Menteri Kehutanan Menyetujui Perjanjian Kayu Legal ke Eropa

Banyak negera menginginkan hasil bumi dari Indonesia bisa di ekspor ke negera tersebut. Namun, hanya negara tertentu yang disetujui oleh pihak dari Indonesia. Semua itu perlu didukung dengan adanya pelaksanaan kebijakan yang sesuai dengan aturan yang berlaku. Karena, meskipun aturan sudah dibuat, jika tidak dilakukan oleh pihak yang berwenang maka akan merugikan orang lain bahkan sangat merugikan Indonesia.

Menteri Kehutanan Zulkifli Hasan menyatakan dirinya akan bertolak ke Brussel, Belgia, untuk menandatangani perjanjian Sistem Verifikasi Legalitas Kayu (SVLK) pada 30 September mendatang. "Penandatanganan akan dilakukan bersama Ketua Uni Eropa," kata Zulkifli, saat ditemui usai acara Sambutan Mahasiswa Baru Universitas Hamka di Jakarta, pada Sabtu, 21 September 2013.

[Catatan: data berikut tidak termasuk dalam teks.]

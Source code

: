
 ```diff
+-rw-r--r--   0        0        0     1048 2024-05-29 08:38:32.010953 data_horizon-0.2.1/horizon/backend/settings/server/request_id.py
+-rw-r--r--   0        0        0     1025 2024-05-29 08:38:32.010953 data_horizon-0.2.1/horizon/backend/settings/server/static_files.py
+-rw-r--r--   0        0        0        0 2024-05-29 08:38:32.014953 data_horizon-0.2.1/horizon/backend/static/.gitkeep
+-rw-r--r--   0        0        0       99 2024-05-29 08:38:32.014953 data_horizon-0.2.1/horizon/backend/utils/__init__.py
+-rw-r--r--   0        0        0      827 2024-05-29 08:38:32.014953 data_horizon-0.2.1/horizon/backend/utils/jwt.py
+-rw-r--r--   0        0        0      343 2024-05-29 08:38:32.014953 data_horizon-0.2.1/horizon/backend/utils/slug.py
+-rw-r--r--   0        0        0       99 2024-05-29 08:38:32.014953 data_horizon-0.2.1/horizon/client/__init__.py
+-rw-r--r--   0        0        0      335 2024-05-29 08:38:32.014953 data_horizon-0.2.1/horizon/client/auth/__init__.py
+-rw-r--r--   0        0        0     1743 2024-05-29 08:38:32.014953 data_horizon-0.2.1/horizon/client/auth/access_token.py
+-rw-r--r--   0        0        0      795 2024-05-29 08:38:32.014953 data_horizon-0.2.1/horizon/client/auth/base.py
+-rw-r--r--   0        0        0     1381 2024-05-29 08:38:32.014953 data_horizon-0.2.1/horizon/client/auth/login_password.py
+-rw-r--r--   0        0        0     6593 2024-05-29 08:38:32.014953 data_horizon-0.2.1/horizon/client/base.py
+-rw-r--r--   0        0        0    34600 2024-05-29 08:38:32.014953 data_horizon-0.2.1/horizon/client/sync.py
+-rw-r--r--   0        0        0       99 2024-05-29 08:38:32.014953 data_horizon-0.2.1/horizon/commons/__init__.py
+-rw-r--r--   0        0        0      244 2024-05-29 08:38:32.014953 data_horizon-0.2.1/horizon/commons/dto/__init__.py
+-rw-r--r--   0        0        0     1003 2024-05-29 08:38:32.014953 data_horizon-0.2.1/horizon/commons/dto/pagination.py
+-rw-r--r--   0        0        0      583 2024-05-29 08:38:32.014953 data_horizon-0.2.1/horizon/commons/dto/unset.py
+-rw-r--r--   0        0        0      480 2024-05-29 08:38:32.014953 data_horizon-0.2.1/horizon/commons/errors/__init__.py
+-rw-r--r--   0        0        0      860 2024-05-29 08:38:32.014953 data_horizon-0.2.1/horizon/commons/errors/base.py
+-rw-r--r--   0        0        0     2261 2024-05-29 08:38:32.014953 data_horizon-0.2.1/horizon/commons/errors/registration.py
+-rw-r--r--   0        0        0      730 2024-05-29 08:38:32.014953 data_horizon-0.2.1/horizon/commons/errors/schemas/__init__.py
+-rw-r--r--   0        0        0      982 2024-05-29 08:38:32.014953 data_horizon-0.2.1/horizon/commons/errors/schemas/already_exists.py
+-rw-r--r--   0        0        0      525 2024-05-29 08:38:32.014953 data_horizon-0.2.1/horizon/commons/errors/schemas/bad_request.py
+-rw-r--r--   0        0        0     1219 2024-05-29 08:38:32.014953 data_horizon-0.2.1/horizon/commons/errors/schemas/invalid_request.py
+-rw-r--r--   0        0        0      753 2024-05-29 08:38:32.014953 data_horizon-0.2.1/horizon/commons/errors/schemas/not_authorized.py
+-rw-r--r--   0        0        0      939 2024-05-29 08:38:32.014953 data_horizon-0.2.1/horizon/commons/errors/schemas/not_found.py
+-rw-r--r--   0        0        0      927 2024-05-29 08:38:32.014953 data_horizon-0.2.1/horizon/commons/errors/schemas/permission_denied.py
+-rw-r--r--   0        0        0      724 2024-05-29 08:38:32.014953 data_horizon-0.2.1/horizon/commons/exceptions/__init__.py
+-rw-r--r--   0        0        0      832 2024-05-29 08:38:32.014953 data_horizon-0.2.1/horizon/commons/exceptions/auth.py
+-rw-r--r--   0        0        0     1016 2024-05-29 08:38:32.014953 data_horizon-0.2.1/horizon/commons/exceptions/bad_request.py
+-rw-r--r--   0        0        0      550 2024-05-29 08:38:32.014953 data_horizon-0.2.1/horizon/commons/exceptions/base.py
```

Sebelumnya, Zulkifli menjelaskan, kayu asal Indonesia sudah memiliki jaminan mengenai asal-usul serta proses pengolahan. Ia berharap pasar global menutup kesempatan untuk peredaran kayu ilegal.

Dia menyatakan, melalui penandatanganan perjanjian tersebut, tidak akan ada lagi perdagangan kayu ilegal. "Dengan demikian, illegal loging diharapkan akan dapat dihentikan," kata Zulkifli.

Selain itu, Zulkifli mengatakan, perjanjian ini akan membuka kesempatan pasar yang lebih baik bagi kayu Indonesia. "Nantinya harga kayu akan menjadi lebih baik dan lebih banyak yang terserap," kata Zulkifli.

Mengenai pihak Uni Eropa, Zulkifli menyatakan, kesepakatan sudah selesai dibahas. "Tanggal 30 nanti benar-benar tinggal penandatanganan."

Zulkifli menyatakan melalui perjanjian ini, kinerja ekspor dapat terpacu. "Target produksi kayu kita sampai tahun 2020 itu 60-70 juta metrik ton," katanya. Saat ini, produksi kayu Indonesia tercatat 40 juta metrik ton.